* Problem to solve *
Where a line below holds the string "Address", copy that line.

──────────

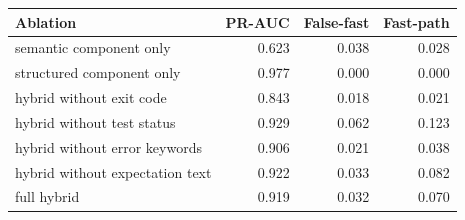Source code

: \begin{tabular}{lrrr}
\toprule
Ablation & PR-AUC & False-fast & Fast-path \\
\midrule
semantic component only & 0.623 & 0.038 & 0.028 \\
structured component only & 0.977 & 0.000 & 0.000 \\
hybrid without exit code & 0.843 & 0.018 & 0.021 \\
hybrid without test status & 0.929 & 0.062 & 0.123 \\
hybrid without error keywords & 0.906 & 0.021 & 0.038 \\
hybrid without expectation text & 0.922 & 0.033 & 0.082 \\
full hybrid & 0.919 & 0.032 & 0.070 \\
\bottomrule
\end{tabular}
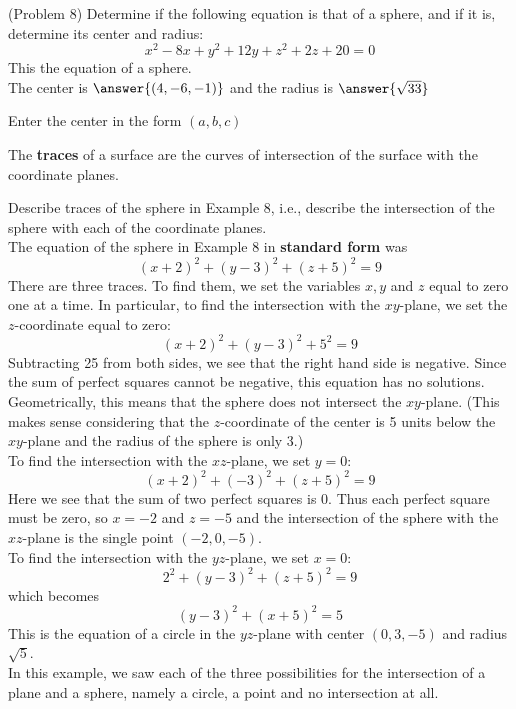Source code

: \documentclass[handout]{ximera}
\begin{document}
\begin{problem}(Problem 8)
Determine if the following equation is that of a sphere, and if it is, determine its center and radius:
\[
x^2 -8x + y^2 + 12y + z^2 + 2z + 20 = 0
\]
This  the equation of a sphere.\\
The center is $\answer{(4,-6,-1)}$ and the radius is $\answer{\sqrt{33}}$
\begin{hint}
Enter the center in the form $(a, b, c)$
\end{hint}
\end{problem}

The {\bf traces} of a surface are the curves of intersection of the surface with the coordinate planes.
\begin{example}[Example 9]
Describe traces of the sphere in Example 8, i.e., describe the intersection of the sphere with each of the coordinate planes.\\
The equation of the sphere in Example 8 in {\bf standard form} was
\[
(x+2)^2 +(y-3)^2 + (z+5)^2 = 9
\]
There are three traces. To find them, we set the variables $x, y$ and $z$ equal to zero one at a time.
In particular, to find the intersection with the $xy$-plane, we set the $z$-coordinate equal to zero:
\[
(x+2)^2 +(y-3)^2 + 5^2 = 9
\]
Subtracting 25 from both sides, we see that the right hand side is negative.  
Since the sum of perfect squares cannot be negative, this equation has no solutions.
Geometrically, this means that the sphere does not intersect the $xy$-plane. 
(This makes sense considering that the $z$-coordinate of the center is 5 units 
below the $xy$-plane and the radius of the sphere is only 3.)\\
To find the intersection with the $xz$-plane, we set $y = 0$:
\[
(x+2)^2 + (-3)^2 + (z+5)^2 = 9
\]
Here we see that the sum of two perfect squares is 0.  Thus each perfect square must be zero, so $x = -2$ and $z = -5$ and 
the intersection of the sphere with the $xz$-plane is the single point $(-2, 0, -5)$.\\
To find the intersection with the $yz$-plane, we set $x = 0$:
\[
2^2 + (y-3)^2 + (z+5)^2 = 9
\]
which becomes
\[
(y-3)^2 + (x+5)^2 = 5
\]
This is the equation of a circle in the $yz$-plane with center $(0, 3, -5)$ and radius $\sqrt 5$.\\
In this example, we saw each of the three possibilities for the intersection of a 
plane and a sphere, namely a circle, a point and no intersection at all.
\end{example}
\end{document}
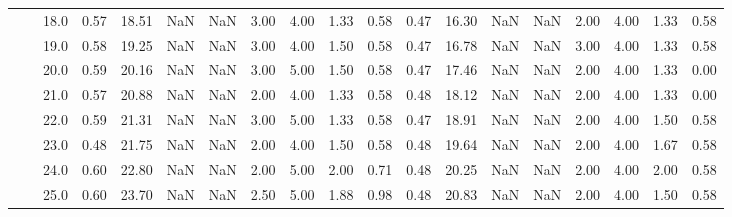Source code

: \begin{tabular}{lllrrrrrrrrrrrrrrrr}
      &     & 18.0 &      0.57 &      18.51 &               NaN &                NaN & 3.00 &   4.00 &             1.33 &                         0.58 &      0.47 &      16.30 &               NaN &                NaN & 2.00 &   4.00 &             1.33 &                         0.58 \\
      &     & 19.0 &      0.58 &      19.25 &               NaN &                NaN & 3.00 &   4.00 &             1.50 &                         0.58 &      0.47 &      16.78 &               NaN &                NaN & 3.00 &   4.00 &             1.33 &                         0.58 \\
      &     & 20.0 &      0.59 &      20.16 &               NaN &                NaN & 3.00 &   5.00 &             1.50 &                         0.58 &      0.47 &      17.46 &               NaN &                NaN & 2.00 &   4.00 &             1.33 &                         0.00 \\
      &     & 21.0 &      0.57 &      20.88 &               NaN &                NaN & 2.00 &   4.00 &             1.33 &                         0.58 &      0.48 &      18.12 &               NaN &                NaN & 2.00 &   4.00 &             1.33 &                         0.00 \\
      &     & 22.0 &      0.59 &      21.31 &               NaN &                NaN & 3.00 &   5.00 &             1.33 &                         0.58 &      0.47 &      18.91 &               NaN &                NaN & 2.00 &   4.00 &             1.50 &                         0.58 \\
      &     & 23.0 &      0.48 &      21.75 &               NaN &                NaN & 2.00 &   4.00 &             1.50 &                         0.58 &      0.48 &      19.64 &               NaN &                NaN & 2.00 &   4.00 &             1.67 &                         0.58 \\
      &     & 24.0 &      0.60 &      22.80 &               NaN &                NaN & 2.00 &   5.00 &             2.00 &                         0.71 &      0.48 &      20.25 &               NaN &                NaN & 2.00 &   4.00 &             2.00 &                         0.58 \\
      &     & 25.0 &      0.60 &      23.70 &               NaN &                NaN & 2.50 &   5.00 &             1.88 &                         0.98 &      0.48 &      20.83 &               NaN &                NaN & 2.00 &   4.00 &             1.50 &                         0.58 \\

\end{tabular}
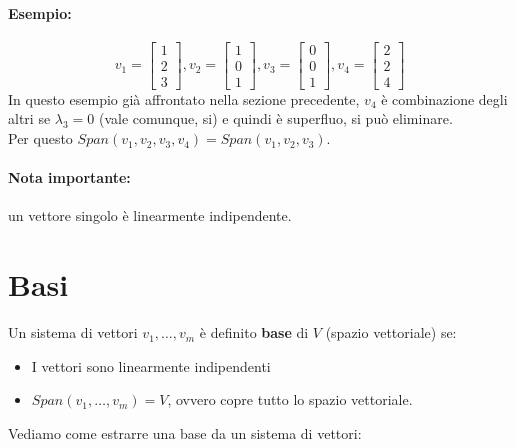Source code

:\documentclass[12pt,a4paper]{article}
\let\oldsection\section
\renewcommand{\section}{\clearpage\oldsection}
\begin{document}
\paragraph{Esempio:}
\[
v_1 = \begin{bmatrix}
  1\\
  2\\
  3
\end{bmatrix}, v_2 = \begin{bmatrix}
  1\\
  0\\
  1
\end{bmatrix}, v_3 = \begin{bmatrix}
  0\\
  0\\
  1
\end{bmatrix}, v_4 = \begin{bmatrix}
  2\\
  2\\
  4
\end{bmatrix}
\]
In questo esempio già affrontato nella sezione precedente, $v_4$ è combinazione degli altri se $\lambda_3 = 0$ (vale comunque, si) e quindi è superfluo, si può eliminare.\\
Per questo $Span(v_1,v_2,v_3,v_4) = Span(v_1,v_2,v_3)$.
\paragraph{Nota importante:} un vettore singolo è linearmente indipendente.
\section{Basi}
Un sistema di vettori $v_1,\ldots,v_m$ è definito \textbf{base} di $V$ (spazio vettoriale) se:
\begin{itemize}
  \item I vettori sono linearmente indipendenti
  \item $Span(v_1,\ldots,v_m) = V$, ovvero copre tutto lo spazio vettoriale.\\
\end{itemize}
Vediamo come estrarre una base da un sistema di vettori:
\end{document}
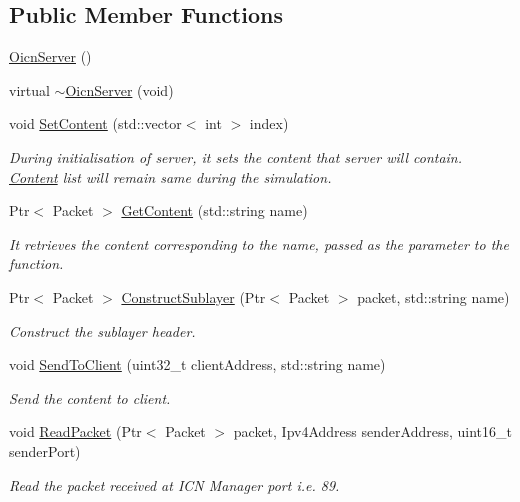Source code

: \subsection*{Public Member Functions}
\begin{DoxyCompactItemize}
\item 
\hyperlink{classns3_1_1OicnServer_ab9f66365f8d1a5f08e8c049aa9f932ef}{Oicn\-Server} ()
\item 
virtual \hyperlink{classns3_1_1OicnServer_ab897c892c1bad60b83f770a53e76547e}{$\sim$\-Oicn\-Server} (void)
\item 
void \hyperlink{classns3_1_1OicnServer_a61860ecd2544eb4e7774c7c2c19da63c}{Set\-Content} (std\-::vector$<$ int $>$ index)
\begin{DoxyCompactList}\small\item\em During initialisation of server, it sets the content that server will contain. \hyperlink{classns3_1_1Content}{Content} list will remain same during the simulation. \end{DoxyCompactList}\item 
Ptr$<$ Packet $>$ \hyperlink{classns3_1_1OicnServer_a1813b07463e62f0c011a5ab169174c94}{Get\-Content} (std\-::string name)
\begin{DoxyCompactList}\small\item\em It retrieves the content corresponding to the name, passed as the parameter to the function. \end{DoxyCompactList}\item 
Ptr$<$ Packet $>$ \hyperlink{classns3_1_1OicnServer_ae543f14a173b0e294a78694f1f91f15f}{Construct\-Sublayer} (Ptr$<$ Packet $>$ packet, std\-::string name)
\begin{DoxyCompactList}\small\item\em Construct the sublayer header. \end{DoxyCompactList}\item 
void \hyperlink{classns3_1_1OicnServer_a8dd7f5f546baf72d2eeef2ba78c3b797}{Send\-To\-Client} (uint32\-\_\-t client\-Address, std\-::string name)
\begin{DoxyCompactList}\small\item\em Send the content to client. \end{DoxyCompactList}\item 
void \hyperlink{classns3_1_1OicnServer_abd1ea8c1e1332d232c2a2dbc559ea769}{Read\-Packet} (Ptr$<$ Packet $>$ packet, Ipv4\-Address sender\-Address, uint16\-\_\-t sender\-Port)
\begin{DoxyCompactList}\small\item\em Read the packet received at I\-C\-N Manager port i.\-e. 89. \end{DoxyCompactList}\item 

\end{DoxyCompactItemize}
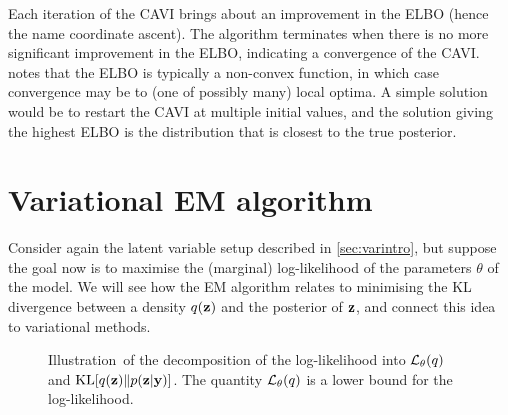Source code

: Each iteration of the CAVI brings about an improvement in the ELBO (hence the name coordinate ascent).
The algorithm terminates when there is no more significant improvement in the ELBO, indicating a convergence of the CAVI.
\citet{blei2017variational} notes that the ELBO is typically a non-convex function, in which case convergence may be to (one of possibly many) local optima.
A simple solution would be to restart the CAVI at multiple initial values, and the solution giving the highest ELBO is the distribution that is closest to the true posterior.

\section{Variational EM algorithm}
\label{sec:varEM}


Consider again the latent variable setup described in \cref{sec:varintro}, but suppose the goal now is to maximise the (marginal) log-likelihood of the parameters $\theta$ of the model.
We will see how the EM algorithm relates to minimising the KL divergence between a density $q({\mathbf z})$ and the posterior of ${\mathbf z}$, and connect this idea to variational methods.

\begin{figure}[t]
  \centering
  \energyem 
  \caption[Illustration of the decomposition of the log likelihood.]{Illustration\footnotemark~of the decomposition of the log-likelihood into ${\mathcal L}_\theta(q)$ and $\operatorname{KL}[q({\mathbf z}) \Vert p({\mathbf z}|{\mathbf y})]$. The quantity ${\mathcal L}_\theta(q)$ is a lower bound for the log-likelihood.}
  \label{fig:loglikdecomp}
\end{figure}

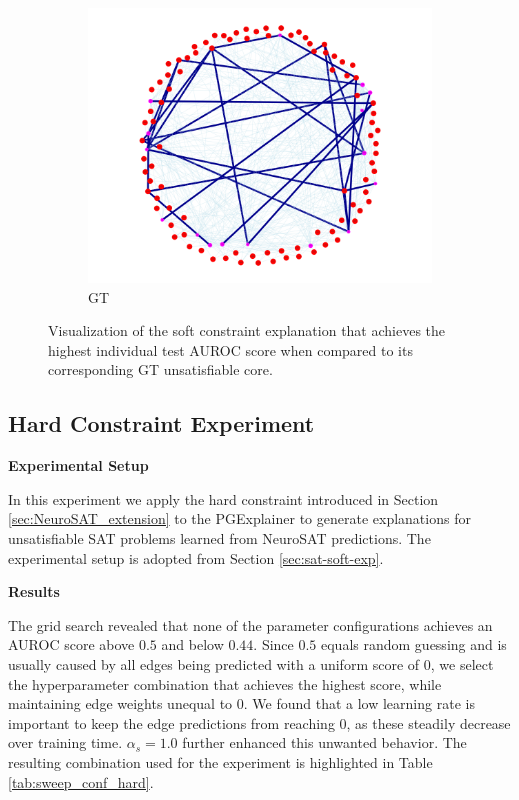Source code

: \begin{figure}[h]
\begin{subfigure}[b]{0.3\textwidth}
        \label{fig:soft_shared}
    \end{subfigure}
    \begin{subfigure}[b]{0.3\textwidth}
        \includegraphics[width=\linewidth]{img/SAT-soft/2025-05-14 20_52_03-seed4_highestAUC_gt_TEST.html.png}
        \caption{\ac{GT}}
        \label{fig:soft_gt}
    \end{subfigure}
    \caption[Visualization of the best soft constraint explanation]{Visualization of the soft constraint explanation that achieves the highest individual test AUROC score when compared to its corresponding \ac{GT} unsatisfiable core.}
    \label{fig:soft_quant}
\end{figure}

\subsection{Hard Constraint Experiment}
\label{sec:sat-hard-exp}
\textbf{Experimental Setup}\par
In this experiment we apply the hard constraint introduced in Section \ref{sec:NeuroSAT_extension} to the PGExplainer to generate explanations for unsatisfiable SAT problems learned from NeuroSAT predictions. The experimental setup is adopted from Section \ref{sec:sat-soft-exp}. \bigskip

\textbf{Results}\par
The grid search revealed that none of the parameter configurations achieves an AUROC score above $0.5$ and below $0.44$. Since $0.5$ equals random guessing and is usually caused by all edges being predicted with a uniform score of 0, we select the hyperparameter combination that achieves the highest score, while maintaining edge weights unequal to 0. We found that a low learning rate is important to keep the edge predictions from reaching 0, as these steadily decrease over training time. $\alpha_s=1.0$ further enhanced this unwanted behavior. The resulting combination used for the experiment is highlighted in Table \ref{tab:sweep_conf_hard}. \bigskip

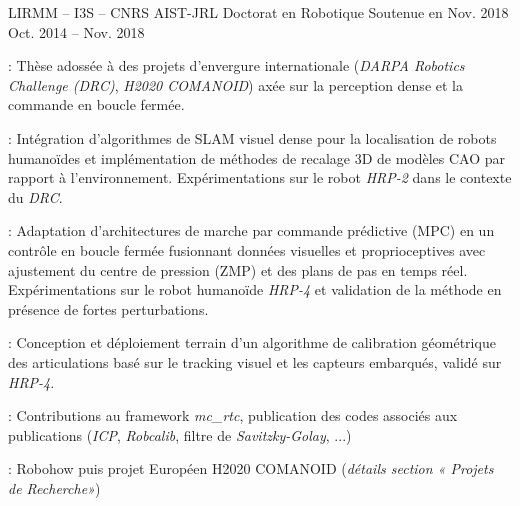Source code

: \begin{cventries}
\cventry
    {LIRMM -- I3S -- CNRS AIST-JRL} %
    {Doctorat en Robotique} %
    {Soutenue en Nov. 2018} %
    {Oct. 2014 -- Nov. 2018} %
    {
      \begin{cvitems} %
        \item {} : Thèse adossée à des projets d'envergure internationale (\emph{DARPA Robotics Challenge (DRC)}, \emph{H2020 COMANOID}) axée sur la perception dense et la commande en boucle fermée.
        \item {} : Intégration d'algorithmes de SLAM visuel dense pour la localisation de robots humanoïdes et implémentation de méthodes de recalage 3D de modèles CAO par rapport à l'environnement. Expérimentations sur le robot \emph{HRP-2} dans le contexte du \emph{DRC}.
        \item {} : Adaptation d'architectures de marche par commande prédictive (MPC) en un contrôle en boucle fermée fusionnant données visuelles et proprioceptives avec ajustement du centre de pression (ZMP) et des plans de pas en temps réel. Expérimentations sur le robot humanoïde \emph{HRP-4} et validation de la méthode en présence de fortes perturbations.
        \item {} : Conception et déploiement terrain d'un algorithme de calibration géométrique des articulations basé sur le tracking visuel et les capteurs embarqués, validé sur \emph{HRP-4}.
        \item {} : Contributions au framework \emph{mc\_rtc}, publication des codes associés aux publications (\emph{ICP}, \emph{Robcalib}, filtre de \emph{Savitzky-Golay}, ...)
        \item {} : Robohow puis projet Européen H2020 COMANOID (\emph{détails section « Projets de Recherche»})
      \end{cvitems}
    }


\end{cventries}
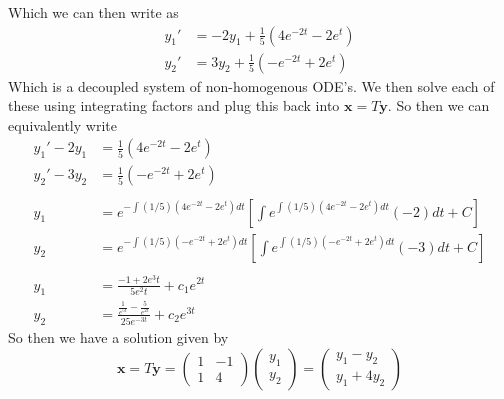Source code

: \documentclass{article}
\theoremstyle{definition}
\begin{document}
    Which we can then write as 
    \begin{align*}
        y_1' &= -2y_1 + \frac{1}{5}(4e^{-2t} - 2e^t)\\
        y_2' &= 3y_2 + \frac{1}{5}(-e^{-2t} + 2e^t)
    \end{align*}
    Which is a decoupled system of non-homogenous ODE's. We then solve each of these using integrating factors
    and plug this back into $\bm x = T\bm y$.
    So then we can equivalently write 
    \begin{align*}
        y_1' - 2y_1 &= \frac{1}{5}(4e^{-2t} - 2e^t) \\
        y_2' - 3y_2 &= \frac{1}{5}(-e^{-2t} + 2e^t) \\\\
        y_1 &= e^{
            -\int (1/5) (4e^{-2t} - 2e^t)dt
        } \left[
            \int e^{
                \int (1/5) (4e^{-2t} - 2e^t)dt
            }(-2)dt + C
        \right] \\
        y_2 &=  e^{
            -\int (1/5) (-e^{-2t} + 2e^t)dt
        } \left[
            \int e^{
                \int (1/5) (-e^{-2t} + 2e^t)dt
            }(-3)dt + C
        \right] \\\\
        y_1 &= \frac{-1 + 2e^3t}{5e^2t} + c_1e^{2t} \\
        y_2 &= \frac{\frac{1}{e^{5t}}-\frac{5}{e^{2t}}}{25e^{-3t}}+c_2e^{3t}
    \end{align*}
    So then we have a solution given by 
    \[
        \bm x = T\bm y = \begin{pmatrix}
            1 & -1 \\
            1 & 4
        \end{pmatrix}   
        \begin{pmatrix}
            y_1 \\ y_2
        \end{pmatrix}
        = \begin{pmatrix}
            y_1 - y_2 \\
            y_1 + 4y_2
        \end{pmatrix}
    \]
\end{document}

──────────

* Answer to the exercise *
void \hyperlink{classns3_1_1OicnServer_a8dd7f5f546baf72d2eeef2ba78c3b797}{Send\-To\-Client} (uint32\-\_\-t client\-Address, std\-::string name)
void \hyperlink{classns3_1_1OicnServer_abd1ea8c1e1332d232c2a2dbc559ea769}{Read\-Packet} (Ptr$<$ Packet $>$ packet, Ipv4\-Address sender\-Address, uint16\-\_\-t sender\-Port)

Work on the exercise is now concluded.